> [Goal of the exercise]:
Search the material for the word "deploy" and copy every line in which it occurs.

◇ ◇ ◇ ◇ ◇

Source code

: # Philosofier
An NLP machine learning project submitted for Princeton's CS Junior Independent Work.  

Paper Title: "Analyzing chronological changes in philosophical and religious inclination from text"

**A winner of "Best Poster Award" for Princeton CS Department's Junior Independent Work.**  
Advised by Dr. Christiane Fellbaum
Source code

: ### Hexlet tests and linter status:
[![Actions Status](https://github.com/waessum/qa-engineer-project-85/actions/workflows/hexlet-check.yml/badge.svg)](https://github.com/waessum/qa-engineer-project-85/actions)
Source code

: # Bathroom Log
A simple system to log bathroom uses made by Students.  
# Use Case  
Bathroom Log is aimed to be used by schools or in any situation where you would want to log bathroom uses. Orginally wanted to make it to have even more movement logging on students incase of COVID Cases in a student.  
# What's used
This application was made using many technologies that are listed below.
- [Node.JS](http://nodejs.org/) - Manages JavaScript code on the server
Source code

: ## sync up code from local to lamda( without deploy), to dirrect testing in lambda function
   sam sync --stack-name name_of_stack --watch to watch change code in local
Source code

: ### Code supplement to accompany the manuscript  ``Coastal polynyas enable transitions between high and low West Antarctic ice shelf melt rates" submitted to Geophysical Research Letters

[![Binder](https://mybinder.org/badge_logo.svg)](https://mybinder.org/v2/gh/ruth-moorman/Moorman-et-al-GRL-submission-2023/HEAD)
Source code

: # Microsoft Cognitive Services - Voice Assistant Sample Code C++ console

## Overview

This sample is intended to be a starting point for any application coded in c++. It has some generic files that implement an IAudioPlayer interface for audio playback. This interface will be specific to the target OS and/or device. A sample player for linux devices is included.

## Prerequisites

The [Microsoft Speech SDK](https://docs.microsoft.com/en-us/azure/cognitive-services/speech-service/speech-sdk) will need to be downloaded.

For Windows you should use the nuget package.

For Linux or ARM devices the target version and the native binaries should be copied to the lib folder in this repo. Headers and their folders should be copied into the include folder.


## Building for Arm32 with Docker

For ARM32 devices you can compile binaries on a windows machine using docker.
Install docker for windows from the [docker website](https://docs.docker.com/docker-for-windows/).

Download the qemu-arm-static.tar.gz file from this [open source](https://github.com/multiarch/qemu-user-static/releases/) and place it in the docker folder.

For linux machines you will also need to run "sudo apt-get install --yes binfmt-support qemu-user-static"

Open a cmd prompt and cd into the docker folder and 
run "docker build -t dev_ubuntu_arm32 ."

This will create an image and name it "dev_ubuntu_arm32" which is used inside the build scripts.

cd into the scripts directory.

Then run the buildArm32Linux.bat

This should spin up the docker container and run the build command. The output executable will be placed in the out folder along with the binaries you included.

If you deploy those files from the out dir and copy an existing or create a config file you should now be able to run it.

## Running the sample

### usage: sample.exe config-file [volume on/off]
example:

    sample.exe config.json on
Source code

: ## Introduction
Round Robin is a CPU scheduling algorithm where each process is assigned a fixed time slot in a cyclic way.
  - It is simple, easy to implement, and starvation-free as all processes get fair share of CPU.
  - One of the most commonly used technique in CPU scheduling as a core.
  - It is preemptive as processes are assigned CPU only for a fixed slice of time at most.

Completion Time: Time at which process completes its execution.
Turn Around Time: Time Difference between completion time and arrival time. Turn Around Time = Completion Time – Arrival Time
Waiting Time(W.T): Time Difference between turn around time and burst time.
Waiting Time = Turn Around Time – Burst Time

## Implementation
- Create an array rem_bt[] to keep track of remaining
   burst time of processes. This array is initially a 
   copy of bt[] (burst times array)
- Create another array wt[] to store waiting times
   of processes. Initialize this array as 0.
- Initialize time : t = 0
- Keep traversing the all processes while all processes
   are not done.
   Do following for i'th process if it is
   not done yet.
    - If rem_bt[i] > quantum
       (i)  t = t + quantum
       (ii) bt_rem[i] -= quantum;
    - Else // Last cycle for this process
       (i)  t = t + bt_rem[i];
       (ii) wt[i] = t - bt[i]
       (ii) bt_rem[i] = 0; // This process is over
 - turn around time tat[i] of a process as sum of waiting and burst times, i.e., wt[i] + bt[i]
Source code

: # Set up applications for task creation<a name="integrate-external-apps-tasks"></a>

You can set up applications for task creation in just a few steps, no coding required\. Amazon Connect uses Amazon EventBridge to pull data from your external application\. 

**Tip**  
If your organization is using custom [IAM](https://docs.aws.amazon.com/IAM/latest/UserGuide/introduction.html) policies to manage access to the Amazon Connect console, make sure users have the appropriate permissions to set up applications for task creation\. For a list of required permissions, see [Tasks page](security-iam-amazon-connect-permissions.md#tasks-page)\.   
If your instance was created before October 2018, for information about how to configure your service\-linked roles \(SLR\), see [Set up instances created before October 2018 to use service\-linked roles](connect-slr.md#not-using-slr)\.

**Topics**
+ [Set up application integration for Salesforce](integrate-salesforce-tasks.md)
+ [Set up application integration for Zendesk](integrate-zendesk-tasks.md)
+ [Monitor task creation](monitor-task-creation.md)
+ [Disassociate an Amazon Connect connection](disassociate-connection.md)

◇ ◇ ◇ ◇ ◇

> [The completed task]:
: ## sync up code from local to lamda( without deploy), to dirrect testing in lambda function
If you deploy those files from the out dir and copy an existing or create a config file you should now be able to run it.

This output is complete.